### WHAT THIS TASK INVOLVES
In the records below, find the line that contains "If the subset omits" and the line that contains "incident pair has". Set down exactly those lines and every line between them, and nothing more.

Dataset entries:
# # # # #
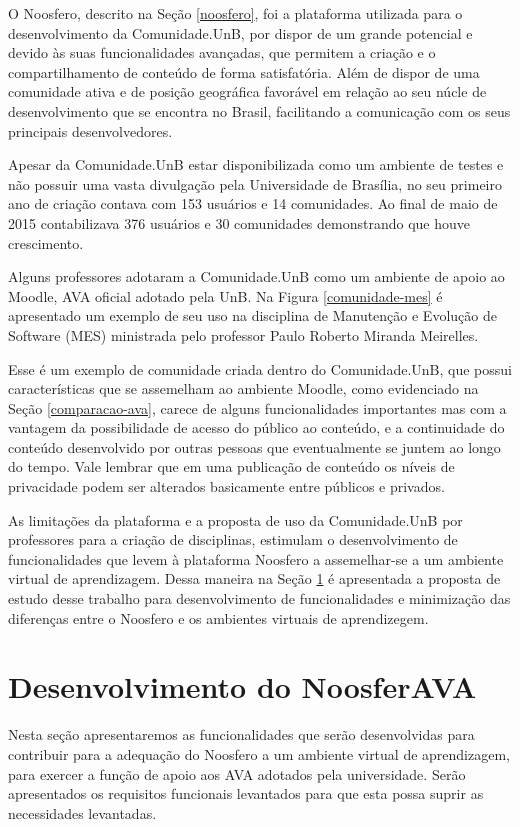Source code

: O Noosfero, descrito na Seção \ref{noosfero}, foi a plataforma utilizada para o desenvolvimento da Comunidade.UnB, por dispor de um grande potencial e devido às suas funcionalidades avançadas, que permitem a criação e o compartilhamento de conteúdo de forma satisfatória. Além de dispor de uma comunidade ativa e de posição geográfica favorável em relação ao seu núcle de desenvolvimento que se encontra no Brasil, facilitando a comunicação com os seus principais desenvolvedores.

Apesar da Comunidade.UnB estar disponibilizada como um ambiente de testes e não possuir uma vasta divulgação pela Universidade de Brasília, no seu primeiro ano de criação contava com 153 usuários e 14 comunidades. Ao final de maio de 2015 contabilizava 376 usuários e 30 comunidades demonstrando que houve crescimento.

Alguns professores adotaram a Comunidade.UnB como um ambiente de apoio ao Moodle, AVA oficial adotado pela UnB. Na Figura \ref{comunidade-mes} é apresentado um exemplo de seu uso na disciplina de Manutenção e Evolução de Software (MES) ministrada pelo professor Paulo Roberto Miranda Meirelles.

Esse é um exemplo de comunidade criada dentro do Comunidade.UnB, que possui características que se assemelham ao ambiente Moodle, como evidenciado na Seção \ref{comparacao-ava}, carece de alguns funcionalidades importantes mas com a vantagem da possibilidade de acesso do público ao conteúdo, e a continuidade do conteúdo desenvolvido por outras pessoas que eventualmente se juntem ao longo do tempo. Vale lembrar que em uma publicação de conteúdo os níveis de privacidade podem ser alterados basicamente entre públicos e privados.

As limitações da plataforma e a proposta de uso da Comunidade.UnB por professores para a criação de disciplinas, estimulam o desenvolvimento de funcionalidades que levem à plataforma Noosfero a assemelhar-se a um ambiente virtual de aprendizagem. Dessa maneira na Seção \ref{desen-noosferAVA} é apresentada a proposta de estudo desse trabalho para desenvolvimento de funcionalidades e minimização das diferenças entre o Noosfero e os ambientes virtuais de aprendizegem.

\section{Desenvolvimento do NoosferAVA}
\label{desen-noosferAVA}

Nesta seção apresentaremos as funcionalidades que serão desenvolvidas para contribuir para a adequação do Noosfero a um ambiente virtual de aprendizagem, para exercer a função de apoio aos AVA adotados pela universidade. Serão apresentados os requisitos funcionais levantados para que esta possa suprir as necessidades levantadas.

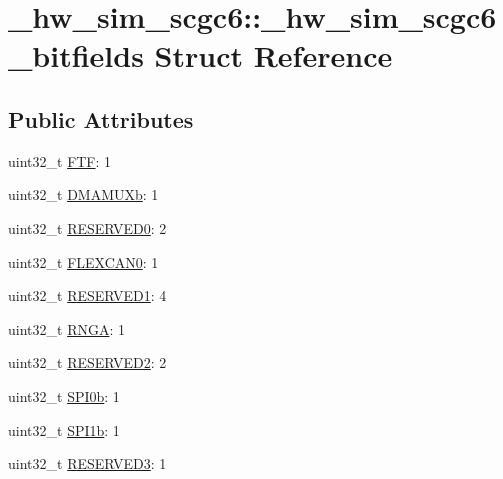 \hypertarget{struct__hw__sim__scgc6_1_1__hw__sim__scgc6__bitfields}{}\section{\+\_\+hw\+\_\+sim\+\_\+scgc6\+:\+:\+\_\+hw\+\_\+sim\+\_\+scgc6\+\_\+bitfields Struct Reference}
\label{struct__hw__sim__scgc6_1_1__hw__sim__scgc6__bitfields}
\subsection*{Public Attributes}
\begin{DoxyCompactItemize}
\item 
uint32\+\_\+t \hyperlink{struct__hw__sim__scgc6_1_1__hw__sim__scgc6__bitfields_a57d79b775521160e059702e4cc51485f}{F\+TF}\+: 1
\item 
uint32\+\_\+t \hyperlink{struct__hw__sim__scgc6_1_1__hw__sim__scgc6__bitfields_a909c111c9326cdbe1fece2b064287da0}{D\+M\+A\+M\+U\+Xb}\+: 1
\item 
uint32\+\_\+t \hyperlink{struct__hw__sim__scgc6_1_1__hw__sim__scgc6__bitfields_a03619805f4fe6486ca4d31071c0898e9}{R\+E\+S\+E\+R\+V\+E\+D0}\+: 2
\item 
uint32\+\_\+t \hyperlink{struct__hw__sim__scgc6_1_1__hw__sim__scgc6__bitfields_aeec2979617afc81542117353d82504a4}{F\+L\+E\+X\+C\+A\+N0}\+: 1
\item 
uint32\+\_\+t \hyperlink{struct__hw__sim__scgc6_1_1__hw__sim__scgc6__bitfields_a6b3c5cc89fcae3f4f5a8d0b32a8a4061}{R\+E\+S\+E\+R\+V\+E\+D1}\+: 4
\item 
uint32\+\_\+t \hyperlink{struct__hw__sim__scgc6_1_1__hw__sim__scgc6__bitfields_a88550342c71bae6083d01f6c24ab41a5}{R\+N\+GA}\+: 1
\item 
uint32\+\_\+t \hyperlink{struct__hw__sim__scgc6_1_1__hw__sim__scgc6__bitfields_a332537810094b768c0d95c5af36ea626}{R\+E\+S\+E\+R\+V\+E\+D2}\+: 2
\item 
uint32\+\_\+t \hyperlink{struct__hw__sim__scgc6_1_1__hw__sim__scgc6__bitfields_a2b083995477885b0363c3b4192821a27}{S\+P\+I0b}\+: 1
\item 
uint32\+\_\+t \hyperlink{struct__hw__sim__scgc6_1_1__hw__sim__scgc6__bitfields_acb175da00befcd5fd2fe73d3511f17b5}{S\+P\+I1b}\+: 1
\item 
uint32\+\_\+t \hyperlink{struct__hw__sim__scgc6_1_1__hw__sim__scgc6__bitfields_acd49edf5c77f501f530083b84bf9bb6d}{R\+E\+S\+E\+R\+V\+E\+D3}\+: 1

\end{DoxyCompactItemize}
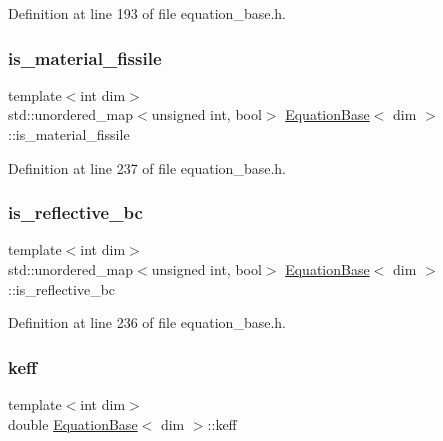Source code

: Definition at line 193 of file equation\+\_\+base.\+h.

\mbox{\label{class_equation_base_a2568ffad6a52d3bf3227eea51a314cb4}} 
\subsubsection{\texorpdfstring{is\+\_\+material\+\_\+fissile}{is\_material\_fissile}}
{\footnotesize\ttfamily template$<$int dim$>$ \\
std\+::unordered\+\_\+map$<$unsigned int, bool$>$ \hyperlink{class_equation_base}{Equation\+Base}$<$ dim $>$\+::is\+\_\+material\+\_\+fissile\hspace{0.3cm}{\ttfamily [protected]}}



Definition at line 237 of file equation\+\_\+base.\+h.

\mbox{\label{class_equation_base_a91757532b2fd3759a976b22a83a9f8d8}} 
\subsubsection{\texorpdfstring{is\+\_\+reflective\+\_\+bc}{is\_reflective\_bc}}
{\footnotesize\ttfamily template$<$int dim$>$ \\
std\+::unordered\+\_\+map$<$unsigned int, bool$>$ \hyperlink{class_equation_base}{Equation\+Base}$<$ dim $>$\+::is\+\_\+reflective\+\_\+bc\hspace{0.3cm}{\ttfamily [protected]}}



Definition at line 236 of file equation\+\_\+base.\+h.

\mbox{\label{class_equation_base_ab3cf94dc329f486555f89bdb0dd94ed6}} 
\subsubsection{\texorpdfstring{keff}{keff}}
{\footnotesize\ttfamily template$<$int dim$>$ \\
double \hyperlink{class_equation_base}{Equation\+Base}$<$ dim $>$\+::keff\hspace{0.3cm}{\ttfamily [protected]}}



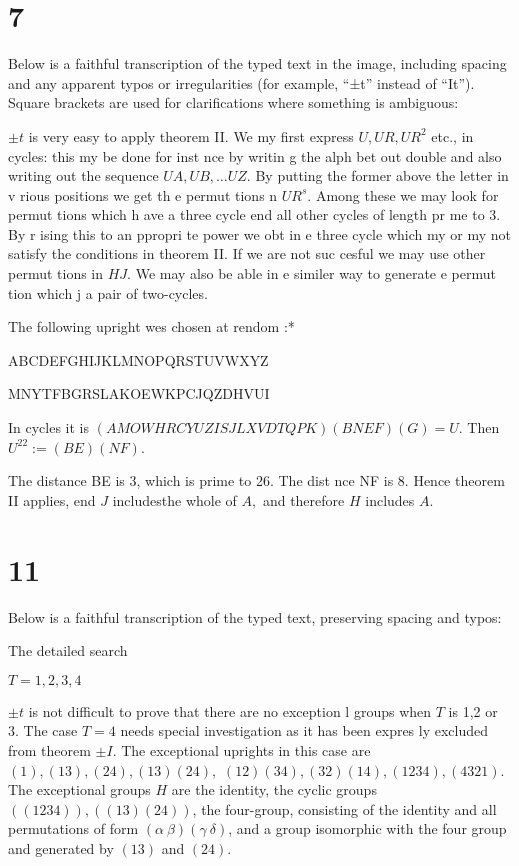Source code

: \documentclass[12pt]{article}
\begin{document}
\section{7}

Below is a faithful transcription of the typed text in the image, including spacing and any apparent typos or irregularities (for example, ``±t'' instead of ``It''). 
Square brackets are used for clarifications where something is ambiguous:

\bigskip

\noindent
\(\pm t\) is very easy to apply theorem II. We my first express 
\(U, UR, UR^2\) etc., in cycles: this my be done for inst nce by 
writin g the alph bet out double and also writing out 
the sequence \(UA, UB, \ldots UZ\). By putting the former above the 
letter in v rious positions we get th e permut tions n \(UR^s\). 
Among these we may look for permut tions which h ave a three 
cycle end all other cycles of length pr me to 3. By r ising this 
to an ppropri te power we obt in e three cycle which my or my 
not satisfy the conditions in theorem II. If we are not 
suc cesful we may use other permut tions in \(H J\). We may also 
be able in e similer way to generate e permut tion which j 
a pair of two-cycles.

\bigskip

The following upright wes chosen at rendom :*

\bigskip

ABCDEFGHIJKLMNOPQRSTUVWXYZ

MNYTFBGRSLAKOEWKPCJQZDHVUI

\bigskip

In cycles it is \((AMOWHRCYUZISJLXVDTQPK)(BNEF)(G) = U\). 
Then \(U^{22} := (BE)(NF)\). 

\bigskip

The distance BE is 3, which is prime to 26. The dist nce NF is 
8. Hence theorem II applies, end \(J\) includesthe whole of \(A,\) 
and therefore \(H\) includes \(A\).

\section{11}

Below is a faithful transcription of the typed text, preserving spacing and typos:

\bigskip

\noindent
The detailed search

\(T = 1,2,3,4\)

\(\pm t\) is not difficult to prove that there are no exception l 
groups when \(T\) is 1,2 or 3. The case \(T=4\) needs special 
investigation as it has been expres ly excluded from theorem \(\pm I\). 
The exceptional uprights in this case are \((1), (13), (24), (13)(24),\) 
\((12)(34), (32)(14), (1234), (4321)\). The exceptional groups \(H\) 
are the identity, the cyclic groups \(((1234)), ((13)(24))\), the 
four-group, consisting of the identity and all permutations of 
form \((\alpha \ \beta)(\gamma \ \delta)\), and a group isomorphic with the four 
group and generated by \((13)\) and \((24)\).
\end{document}
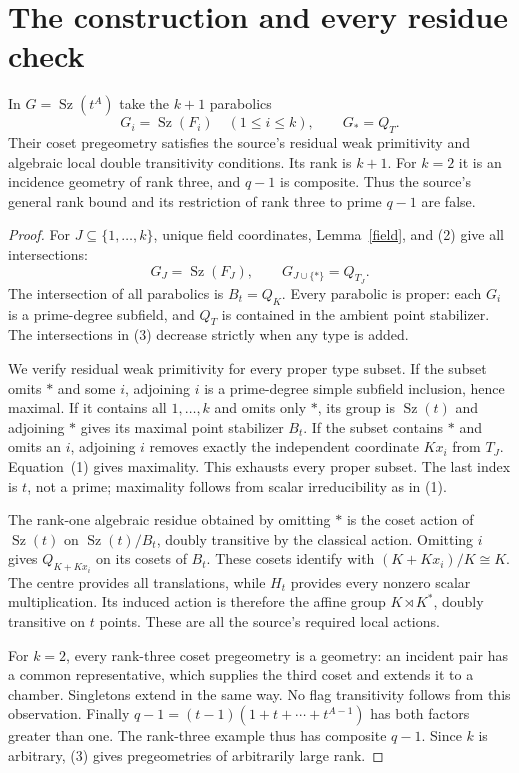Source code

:\documentclass[11pt,a4paper]{article}
\newcommand{\Sz}{\operatorname{Sz}}\newcommand{\F}{\mathbb F}
\begin{document}
\section{The construction and every residue check}
\begin{theorem}\label{family}
In $G=\Sz(t^A)$ take the $k+1$ parabolics
\[
 G_i=\Sz(F_i)\quad(1\le i\le k),\qquad G_*=Q_T.
\]
Their coset pregeometry satisfies the source's residual weak primitivity
and algebraic local double transitivity conditions. Its rank is $k+1$.
For $k=2$ it is an incidence geometry of rank three, and $q-1$ is
composite. Thus the source's general rank bound and its restriction
of rank three to prime $q-1$ are false.
\end{theorem}
\begin{proof}
For $J\subseteq\{1,\ldots,k\}$, unique field coordinates,
Lemma~\ref{field}, and (2) give all intersections:
\[
 G_J=\Sz(F_J),\qquad G_{J\cup\{*\}}=Q_{T_J}.          \tag{3}
\]
The intersection of all parabolics is $B_t=Q_K$. Every parabolic
is proper: each $G_i$ is a prime-degree subfield, and $Q_T$ is
contained in the ambient point stabilizer. The intersections in (3)
decrease strictly when any type is added.

We verify residual weak primitivity for every proper type subset.
If the subset omits $*$ and some $i$, adjoining $i$ is a prime-degree
simple subfield inclusion, hence maximal. If it contains all
$1,\ldots,k$ and omits only $*$, its group is $\Sz(t)$ and adjoining
$*$ gives its maximal point stabilizer $B_t$. If the subset contains
$*$ and omits an $i$, adjoining $i$ removes exactly the independent
coordinate $Kx_i$ from $T_J$. Equation~(1) gives maximality.
This exhausts every proper subset. The last index is $t$, not a prime;
maximality follows from scalar irreducibility as in (1).

The rank-one algebraic residue obtained by omitting $*$ is the
coset action of $\Sz(t)$ on $\Sz(t)/B_t$, doubly transitive by the
classical action. Omitting $i$ gives $Q_{K+Kx_i}$ on its cosets of
$B_t$. These cosets identify with $(K+Kx_i)/K\cong K$.
The centre provides all translations, while $H_t$ provides every
nonzero scalar multiplication. Its induced action is therefore the
affine group $K\rtimes K^*$, doubly transitive on $t$ points.
These are all the source's required local actions.

For $k=2$, every rank-three coset pregeometry is a geometry: an
incident pair has a common representative, which supplies the third
coset and extends it to a chamber. Singletons extend in the same way.
No flag transitivity follows from this observation. Finally
$q-1=(t-1)(1+t+\cdots+t^{A-1})$ has both factors greater than one.
The rank-three example thus has composite $q-1$. Since $k$ is
arbitrary, (3) gives pregeometries of arbitrarily large rank.
\end{proof}
\end{document}

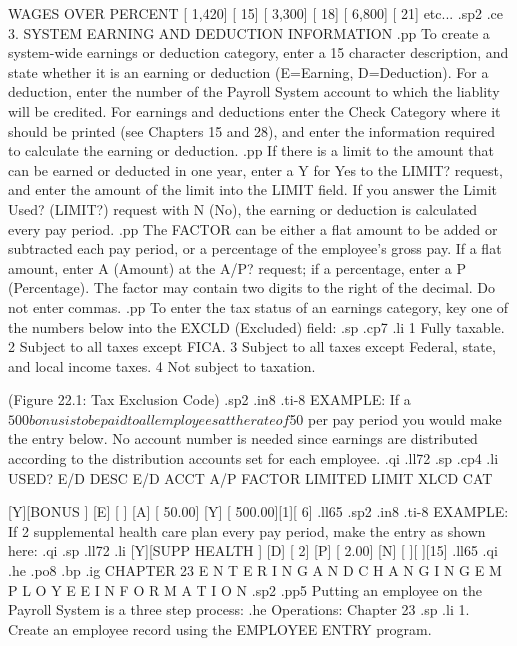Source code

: 	   WAGES OVER		 PERCENT
	 [	 1,420]      [		15]
	 [	 3,300]      [		18]
	 [	 6,800]      [		21]
	 etc...
.sp2
.ce
3. SYSTEM EARNING AND DEDUCTION INFORMATION
.pp
To create a system-wide earnings or deduction category, enter a 15
character description, and state whether it is an earning or deduction
(E=Earning, D=Deduction).  For a deduction,
enter the number of the Payroll System
account to which the liablity will be credited. For earnings and deductions
enter the
Check Category where it should be printed (see Chapters 15 and 28), and
enter the information required to calculate the earning or deduction.
.pp
If there is a limit to the amount that can be earned or deducted in
one year, enter a Y for Yes to the LIMIT? request, and enter the amount of the
limit into the LIMIT field.  If you answer the Limit Used? (LIMIT?) request
with N (No),
the earning or deduction is calculated every pay period.
.pp
The FACTOR can be either a flat amount to be added or subtracted
each pay period, or a percentage of the employee's gross pay.
If a flat amount, enter A (Amount)
at the A/P? request; if a percentage, enter a P (Percentage).  The factor
may contain two digits to the right of the decimal. Do not
enter commas.
.pp
To enter the tax status of an earnings category, key one of the numbers
below into the EXCLD (Excluded) field:
.sp
.cp7
.li
	1   Fully taxable.
	2   Subject to all taxes except FICA.
	3   Subject to all taxes except Federal,
	    state, and local income taxes.
	4   Not subject to taxation.

	 (Figure 22.1: Tax Exclusion Code)
.sp2
.in8
.ti-8
EXAMPLE: If a $500 bonus is to be paid to all employees at the rate
of $50 per pay period
you would make the entry below.  No account number is needed since
earnings are distributed according to the distribution accounts
set for each employee.
.qi
.ll72
.sp
.cp4
.li
USED? E/D DESC	   E/D	ACCT  A/P    FACTOR LIMITED  LIMIT XLCD CAT

 [Y][BONUS	 ] [E] [   ]  [A] [    50.00] [Y] [  500.00][1][ 6]
.ll65
.sp2
.in8
.ti-8
EXAMPLE: If 2%
supplemental health care plan every pay period, make the entry
as shown here:
.qi
.sp
.ll72
.li
[Y][SUPP HEALTH ] [D] [  2]  [P] [     2.00] [N] [	  ][  ][15]
.ll65
.qi
.he
.po8
.bp
.ig
CHAPTER 23
E N T E R I N G   A N D    C H A N G I N G
E M P L O Y E E    I N F O R M A T I O N
.sp2
.pp5
Putting an employee on the Payroll System is a three step process:
.he Operations: Chapter 23
.sp
.li
	1. Create an employee record using
	   the EMPLOYEE ENTRY program.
# # # # #
### EXPECTED OUTPUT
If the subset omits $*$ and some $i$, adjoining $i$ is a prime-degree
simple subfield inclusion, hence maximal. If it contains all
$1,\ldots,k$ and omits only $*$, its group is $\Sz(t)$ and adjoining
$*$ gives its maximal point stabilizer $B_t$. If the subset contains
$*$ and omits an $i$, adjoining $i$ removes exactly the independent
coordinate $Kx_i$ from $T_J$. Equation~(1) gives maximality.
This exhausts every proper subset. The last index is $t$, not a prime;
maximality follows from scalar irreducibility as in (1).

The rank-one algebraic residue obtained by omitting $*$ is the
coset action of $\Sz(t)$ on $\Sz(t)/B_t$, doubly transitive by the
classical action. Omitting $i$ gives $Q_{K+Kx_i}$ on its cosets of
$B_t$. These cosets identify with $(K+Kx_i)/K\cong K$.
The centre provides all translations, while $H_t$ provides every
nonzero scalar multiplication. Its induced action is therefore the
affine group $K\rtimes K^*$, doubly transitive on $t$ points.
These are all the source's required local actions.

For $k=2$, every rank-three coset pregeometry is a geometry: an
incident pair has a common representative, which supplies the third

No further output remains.